Dopo il famoso aerogel , il blocco di materia "azzurrina" fatto al 99,8% di aria che ha stupito il mondo (ma sin dal lontano 1931) ecco continuare la corsa verso un materiale ancora più leggero e super resistente. Questa volta è da Amburgo che arriva un materiale non più con riflessi azzurri ma nero come la pece, anzi, come il carbone, dato che, come svelano i ricercatori tedeschi, il nuovo materiale è composto proprio da nanotubi di carbonio "intrecciati". Il suo nome è Aerografite ed è, proprio come l'aerogel, composto più d'aria che di altra "sostanza". L'aerografite è infatti composta dal 99,9% d'aria ed è quattro volte più leggera rispetto al materiale "simile" che deteneva il precedente record mondiale.
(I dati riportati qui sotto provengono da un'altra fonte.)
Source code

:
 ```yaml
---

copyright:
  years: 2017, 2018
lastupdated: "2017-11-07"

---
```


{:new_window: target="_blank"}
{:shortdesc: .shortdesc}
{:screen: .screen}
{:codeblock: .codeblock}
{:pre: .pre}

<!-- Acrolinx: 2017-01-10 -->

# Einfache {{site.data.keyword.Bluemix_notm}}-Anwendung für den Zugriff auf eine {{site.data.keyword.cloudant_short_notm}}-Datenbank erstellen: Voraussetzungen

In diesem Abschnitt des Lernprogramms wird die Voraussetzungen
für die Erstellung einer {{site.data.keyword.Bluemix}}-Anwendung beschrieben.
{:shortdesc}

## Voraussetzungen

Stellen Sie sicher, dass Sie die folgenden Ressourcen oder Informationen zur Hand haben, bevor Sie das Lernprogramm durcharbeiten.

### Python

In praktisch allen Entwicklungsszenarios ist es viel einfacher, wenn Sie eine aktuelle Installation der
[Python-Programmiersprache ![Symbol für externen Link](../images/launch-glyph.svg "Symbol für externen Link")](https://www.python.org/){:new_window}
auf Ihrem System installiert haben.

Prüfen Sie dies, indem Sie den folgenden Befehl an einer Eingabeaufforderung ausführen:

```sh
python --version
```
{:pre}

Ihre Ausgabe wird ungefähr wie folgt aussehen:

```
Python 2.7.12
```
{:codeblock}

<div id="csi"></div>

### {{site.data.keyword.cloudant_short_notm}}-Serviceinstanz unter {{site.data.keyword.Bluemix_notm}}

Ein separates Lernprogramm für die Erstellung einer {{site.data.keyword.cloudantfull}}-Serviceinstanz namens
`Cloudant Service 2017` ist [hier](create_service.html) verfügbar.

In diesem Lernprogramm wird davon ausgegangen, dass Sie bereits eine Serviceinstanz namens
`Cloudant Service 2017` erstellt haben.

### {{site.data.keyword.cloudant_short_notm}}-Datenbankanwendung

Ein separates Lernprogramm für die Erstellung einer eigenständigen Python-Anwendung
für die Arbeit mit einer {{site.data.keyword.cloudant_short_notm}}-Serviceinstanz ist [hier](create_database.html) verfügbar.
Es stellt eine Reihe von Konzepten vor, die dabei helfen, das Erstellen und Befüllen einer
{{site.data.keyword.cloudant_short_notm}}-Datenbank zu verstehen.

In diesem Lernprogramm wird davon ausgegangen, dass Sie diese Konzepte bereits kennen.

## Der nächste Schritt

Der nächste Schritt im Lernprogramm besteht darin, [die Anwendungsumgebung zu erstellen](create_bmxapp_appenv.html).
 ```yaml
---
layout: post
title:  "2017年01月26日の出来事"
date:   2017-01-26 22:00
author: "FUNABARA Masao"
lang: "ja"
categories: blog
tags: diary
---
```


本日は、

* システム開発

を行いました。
Per dare un'idea della "consistenza" l'aerografite è più leggera di 75 volte rispetto al polistirolo (cioè per i precisi il polistirene) e pesa 0,2 milligrammi per centimetro cubo. Matthias Mecklenburg e Karl Schulte dell'Hamburg University of Technology spiegano i dettagli della scoperta su "Advanced Materials" ( Aerographite: Ultra Lightweight, Flexible Nanowall, Carbon Microtube Material with Outstanding Mechanical Performance ) sottolineando le possibili applicazioni industriali del nuovo prodotto. Essendo composto di carbonio l'aerografite è un conduttore elettrico ed inoltre, essendo opaco e molto flessibile, con un buon "effetto memoria", potrebbe avere molti più vantaggi rispetto ai materiali "ultra leggeri" che però, per vari motivi, dal costo alla difficoltà di "gestione" non hanno sostituito nemmeno il "buon vecchio polistirolo". La resistenza dell'aerografite ha effettivamente qualcosa di eccezionale, essendo in grado si sostenere, senza danni, un peso mille volte la sua dimensione. I futuri sviluppi del novo materiale ultraleggero potrebbero essere, osservano gli esperti, dalle batterie elettriche ai satelliti "ultraleggeri". Ma il sogno potrebbe essere, industrialmente, il vecchio caro imballaggio.